*Task prompt*
Write the records out exactly as shown. No pictures.

*Record set*
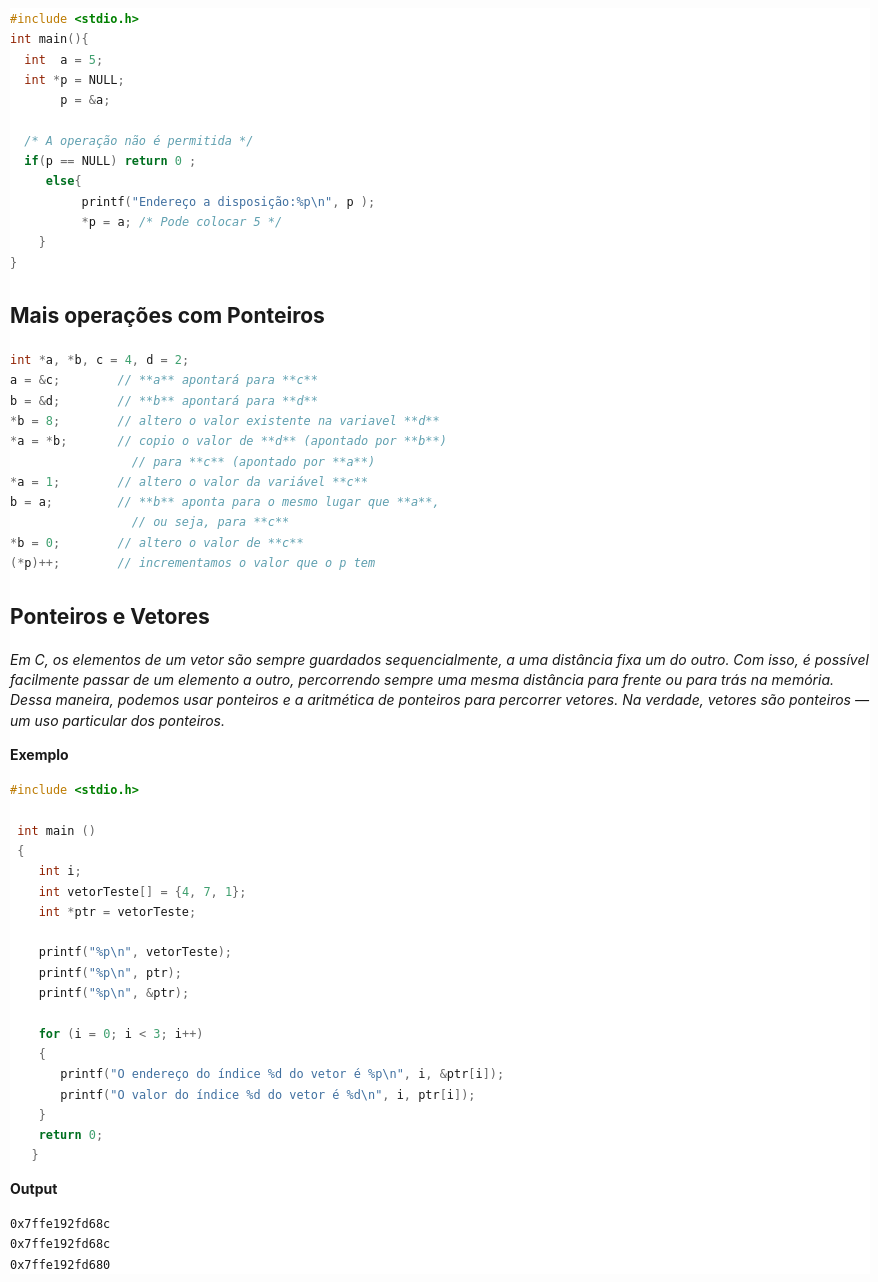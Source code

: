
 ```c
#include <stdio.h>
int main(){
  int  a = 5;
  int *p = NULL;
       p = &a;

  /* A operação não é permitida */
  if(p == NULL) return 0 ;
     else{
          printf("Endereço a disposição:%p\n", p );
          *p = a; /* Pode colocar 5 */
    }
}
```
## Mais operações com Ponteiros
```c
int *a, *b, c = 4, d = 2;
a = &c;        // **a** apontará para **c**
b = &d;        // **b** apontará para **d**
*b = 8;        // altero o valor existente na variavel **d**
*a = *b;       // copio o valor de **d** (apontado por **b**)
                 // para **c** (apontado por **a**)
*a = 1;        // altero o valor da variável **c**
b = a;         // **b** aponta para o mesmo lugar que **a**,
                 // ou seja, para **c**
*b = 0;        // altero o valor de **c**
(*p)++;        // incrementamos o valor que o p tem
```
## Ponteiros e Vetores
*Em C, os elementos de um vetor são sempre guardados sequencialmente, a uma distância fixa um do outro. Com isso, é possível facilmente passar de um elemento a outro, percorrendo sempre uma mesma distância para frente ou para trás na memória. Dessa maneira, podemos usar ponteiros e a aritmética de ponteiros para percorrer vetores. Na verdade, vetores _são_ ponteiros ― um uso particular dos ponteiros.*

__Exemplo__
```c
#include <stdio.h>
 
 int main ()
 {
    int i;
    int vetorTeste[] = {4, 7, 1};
    int *ptr = vetorTeste;
 
    printf("%p\n", vetorTeste);
    printf("%p\n", ptr);
    printf("%p\n", &ptr);
 
    for (i = 0; i < 3; i++)
    {
       printf("O endereço do índice %d do vetor é %p\n", i, &ptr[i]);
       printf("O valor do índice %d do vetor é %d\n", i, ptr[i]);
    }
    return 0;
   }
```
__Output__
```
0x7ffe192fd68c
0x7ffe192fd68c
0x7ffe192fd680
```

*Output for this task*
Source code

:
 ```c
#include <stdio.h>
int main(){
  int  a = 5;
  int *p = NULL;
       p = &a;

  /* A operação não é permitida */
  if(p == NULL) return 0 ;
     else{
          printf("Endereço a disposição:%p\n", p );
          *p = a; /* Pode colocar 5 */
    }
}
```
## Mais operações com Ponteiros
```c
int *a, *b, c = 4, d = 2;
a = &c;        // **a** apontará para **c**
b = &d;        // **b** apontará para **d**
*b = 8;        // altero o valor existente na variavel **d**
*a = *b;       // copio o valor de **d** (apontado por **b**)
                 // para **c** (apontado por **a**)
*a = 1;        // altero o valor da variável **c**
b = a;         // **b** aponta para o mesmo lugar que **a**,
                 // ou seja, para **c**
*b = 0;        // altero o valor de **c**
(*p)++;        // incrementamos o valor que o p tem
```
## Ponteiros e Vetores
*Em C, os elementos de um vetor são sempre guardados sequencialmente, a uma distância fixa um do outro. Com isso, é possível facilmente passar de um elemento a outro, percorrendo sempre uma mesma distância para frente ou para trás na memória. Dessa maneira, podemos usar ponteiros e a aritmética de ponteiros para percorrer vetores. Na verdade, vetores _são_ ponteiros ― um uso particular dos ponteiros.*

__Exemplo__
```c
#include <stdio.h>
 
 int main ()
 {
    int i;
    int vetorTeste[] = {4, 7, 1};
    int *ptr = vetorTeste;
 
    printf("%p\n", vetorTeste);
    printf("%p\n", ptr);
    printf("%p\n", &ptr);
 
    for (i = 0; i < 3; i++)
    {
       printf("O endereço do índice %d do vetor é %p\n", i, &ptr[i]);
       printf("O valor do índice %d do vetor é %d\n", i, ptr[i]);
    }
    return 0;
   }
```
__Output__
```
0x7ffe192fd68c
0x7ffe192fd68c
0x7ffe192fd680
```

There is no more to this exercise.